「いや、イギリスにはあの厄介な探偵がいる。私がそっちに行こう。それまで、その女を監視していてくれ」

電話の声に、どこか聞き覚えがあった。どこで聞いた声だったかな……。こんな時なのに誰だったかを思い出そうとしているなんて、どうかしている。

「わかりました」

男性がそう言い、電話を切る。そして私に「行くぞ」と声をかけた。私はフラフラした足取りで歩き出す。どこに連れて行かれるんだろう……。
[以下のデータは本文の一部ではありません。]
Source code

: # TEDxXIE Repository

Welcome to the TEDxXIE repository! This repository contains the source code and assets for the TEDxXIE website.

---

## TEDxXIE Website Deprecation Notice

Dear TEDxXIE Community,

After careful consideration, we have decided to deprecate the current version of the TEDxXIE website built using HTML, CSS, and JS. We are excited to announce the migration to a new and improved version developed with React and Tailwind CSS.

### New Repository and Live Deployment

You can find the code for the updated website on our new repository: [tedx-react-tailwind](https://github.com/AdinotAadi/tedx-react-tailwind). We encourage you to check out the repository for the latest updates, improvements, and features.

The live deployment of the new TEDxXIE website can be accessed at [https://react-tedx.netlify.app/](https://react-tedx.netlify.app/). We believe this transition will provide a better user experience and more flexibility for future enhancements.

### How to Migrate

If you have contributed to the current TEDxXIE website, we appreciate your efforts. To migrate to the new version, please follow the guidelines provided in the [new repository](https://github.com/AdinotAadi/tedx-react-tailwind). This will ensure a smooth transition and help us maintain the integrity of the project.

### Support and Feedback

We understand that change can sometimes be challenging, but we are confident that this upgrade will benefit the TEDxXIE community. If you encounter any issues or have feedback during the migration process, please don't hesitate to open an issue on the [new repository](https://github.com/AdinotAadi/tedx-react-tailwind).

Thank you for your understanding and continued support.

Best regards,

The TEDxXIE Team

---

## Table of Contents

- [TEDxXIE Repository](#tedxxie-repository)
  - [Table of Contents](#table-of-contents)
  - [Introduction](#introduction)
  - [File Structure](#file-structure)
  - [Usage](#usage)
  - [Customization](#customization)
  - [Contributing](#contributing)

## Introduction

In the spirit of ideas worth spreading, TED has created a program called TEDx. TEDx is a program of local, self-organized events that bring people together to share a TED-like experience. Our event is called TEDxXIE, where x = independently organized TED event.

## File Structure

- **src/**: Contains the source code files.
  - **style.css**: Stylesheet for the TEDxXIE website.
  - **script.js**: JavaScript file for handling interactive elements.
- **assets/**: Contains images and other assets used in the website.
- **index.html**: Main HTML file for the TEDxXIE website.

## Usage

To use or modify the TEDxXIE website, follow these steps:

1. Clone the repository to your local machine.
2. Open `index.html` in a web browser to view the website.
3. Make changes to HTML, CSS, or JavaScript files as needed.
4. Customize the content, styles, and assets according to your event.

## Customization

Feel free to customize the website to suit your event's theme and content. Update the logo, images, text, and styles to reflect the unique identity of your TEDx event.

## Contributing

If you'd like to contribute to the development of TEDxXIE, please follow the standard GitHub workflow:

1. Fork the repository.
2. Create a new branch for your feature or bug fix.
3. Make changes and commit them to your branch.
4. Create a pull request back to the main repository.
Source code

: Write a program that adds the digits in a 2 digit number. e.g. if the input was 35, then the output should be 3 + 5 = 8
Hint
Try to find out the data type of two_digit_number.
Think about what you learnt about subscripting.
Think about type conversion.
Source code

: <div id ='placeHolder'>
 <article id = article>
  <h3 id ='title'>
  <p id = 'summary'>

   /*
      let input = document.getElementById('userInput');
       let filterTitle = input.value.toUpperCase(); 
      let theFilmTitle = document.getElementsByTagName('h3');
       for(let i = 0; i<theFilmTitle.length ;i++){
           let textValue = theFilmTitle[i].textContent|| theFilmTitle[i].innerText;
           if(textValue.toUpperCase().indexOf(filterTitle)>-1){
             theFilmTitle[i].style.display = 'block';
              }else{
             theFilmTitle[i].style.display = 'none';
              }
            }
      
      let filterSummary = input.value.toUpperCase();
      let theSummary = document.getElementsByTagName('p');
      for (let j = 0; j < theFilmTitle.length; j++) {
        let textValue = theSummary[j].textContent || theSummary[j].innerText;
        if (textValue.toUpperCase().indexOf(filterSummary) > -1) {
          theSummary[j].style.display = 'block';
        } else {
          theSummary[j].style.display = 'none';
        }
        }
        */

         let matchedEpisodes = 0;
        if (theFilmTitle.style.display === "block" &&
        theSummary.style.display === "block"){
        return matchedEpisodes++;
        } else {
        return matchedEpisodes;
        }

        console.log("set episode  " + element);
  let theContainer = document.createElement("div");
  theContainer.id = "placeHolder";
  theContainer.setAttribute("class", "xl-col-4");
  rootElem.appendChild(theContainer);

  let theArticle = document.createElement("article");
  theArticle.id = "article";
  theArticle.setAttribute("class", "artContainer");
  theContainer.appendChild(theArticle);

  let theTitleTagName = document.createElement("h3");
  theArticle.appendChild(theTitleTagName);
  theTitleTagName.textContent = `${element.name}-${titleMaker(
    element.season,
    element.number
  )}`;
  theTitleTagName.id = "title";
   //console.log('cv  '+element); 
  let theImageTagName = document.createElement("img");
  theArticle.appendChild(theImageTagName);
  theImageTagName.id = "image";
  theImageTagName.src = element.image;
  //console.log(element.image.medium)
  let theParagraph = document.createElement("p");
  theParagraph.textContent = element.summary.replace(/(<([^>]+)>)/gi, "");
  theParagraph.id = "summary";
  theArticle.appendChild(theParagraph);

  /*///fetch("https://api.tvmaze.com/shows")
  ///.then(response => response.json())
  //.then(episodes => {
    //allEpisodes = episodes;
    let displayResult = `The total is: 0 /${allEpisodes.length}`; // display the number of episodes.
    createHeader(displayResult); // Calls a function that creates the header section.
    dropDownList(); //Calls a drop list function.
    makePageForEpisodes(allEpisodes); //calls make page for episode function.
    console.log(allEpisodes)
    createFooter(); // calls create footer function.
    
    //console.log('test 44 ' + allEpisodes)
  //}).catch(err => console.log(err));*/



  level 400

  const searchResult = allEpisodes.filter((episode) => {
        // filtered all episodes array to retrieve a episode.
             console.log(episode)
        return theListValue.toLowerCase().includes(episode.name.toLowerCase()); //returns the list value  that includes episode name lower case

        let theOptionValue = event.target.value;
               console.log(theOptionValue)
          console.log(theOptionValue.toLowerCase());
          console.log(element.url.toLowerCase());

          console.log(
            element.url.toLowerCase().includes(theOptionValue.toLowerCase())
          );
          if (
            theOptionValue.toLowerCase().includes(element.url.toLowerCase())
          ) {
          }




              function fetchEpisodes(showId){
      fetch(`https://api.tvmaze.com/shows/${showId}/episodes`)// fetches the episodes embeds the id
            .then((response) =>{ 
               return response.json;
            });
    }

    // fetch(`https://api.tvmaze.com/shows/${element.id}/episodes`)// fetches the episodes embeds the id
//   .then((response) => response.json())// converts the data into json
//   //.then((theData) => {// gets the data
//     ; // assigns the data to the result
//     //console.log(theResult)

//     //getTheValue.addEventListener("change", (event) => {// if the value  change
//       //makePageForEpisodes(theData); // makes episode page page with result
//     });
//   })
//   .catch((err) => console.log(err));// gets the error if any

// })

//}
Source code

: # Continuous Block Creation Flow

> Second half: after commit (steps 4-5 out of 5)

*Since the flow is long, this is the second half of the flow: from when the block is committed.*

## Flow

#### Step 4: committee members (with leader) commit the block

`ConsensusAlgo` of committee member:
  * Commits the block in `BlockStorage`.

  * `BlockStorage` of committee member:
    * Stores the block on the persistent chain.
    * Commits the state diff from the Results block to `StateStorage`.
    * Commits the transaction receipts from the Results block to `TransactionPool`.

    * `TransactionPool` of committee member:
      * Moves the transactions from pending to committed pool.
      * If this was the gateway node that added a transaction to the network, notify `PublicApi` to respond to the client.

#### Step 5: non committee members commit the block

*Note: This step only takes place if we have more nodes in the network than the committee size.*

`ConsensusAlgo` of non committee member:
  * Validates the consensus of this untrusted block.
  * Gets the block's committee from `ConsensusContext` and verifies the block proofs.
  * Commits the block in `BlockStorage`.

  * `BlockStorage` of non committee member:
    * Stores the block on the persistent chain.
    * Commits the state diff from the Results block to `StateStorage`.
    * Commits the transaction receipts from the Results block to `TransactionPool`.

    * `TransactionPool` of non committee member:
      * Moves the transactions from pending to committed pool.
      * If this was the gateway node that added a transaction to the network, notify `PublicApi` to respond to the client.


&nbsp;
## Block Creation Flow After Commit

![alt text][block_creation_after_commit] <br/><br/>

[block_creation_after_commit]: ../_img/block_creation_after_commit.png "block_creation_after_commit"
キンッと音がして、私は音のした方を見る。男性の持っているナイフが何かに弾き飛ばされていた。これには、男性も目を丸くしている。

「グアッ!」

男性が何者かに蹴り飛ばされ、ズルズルとその場に崩れ落ちる。気絶したみたいだ。

「お怪我はありませんか?マドモワゼル」

私の手が優しく包まれる。私の目の前にはルパンさんがいた。ルパンさんが助けてくれたんだ。

「どうして……」

私の声が震える。ルパンさんは優しく私に触れた。

「見守ると決めましたから」

私の目から、涙があふれ出す。私は「ありがとうございます、ありがとう……ございます……」と言いながら、ルパンさんに触れられながら泣き続けた。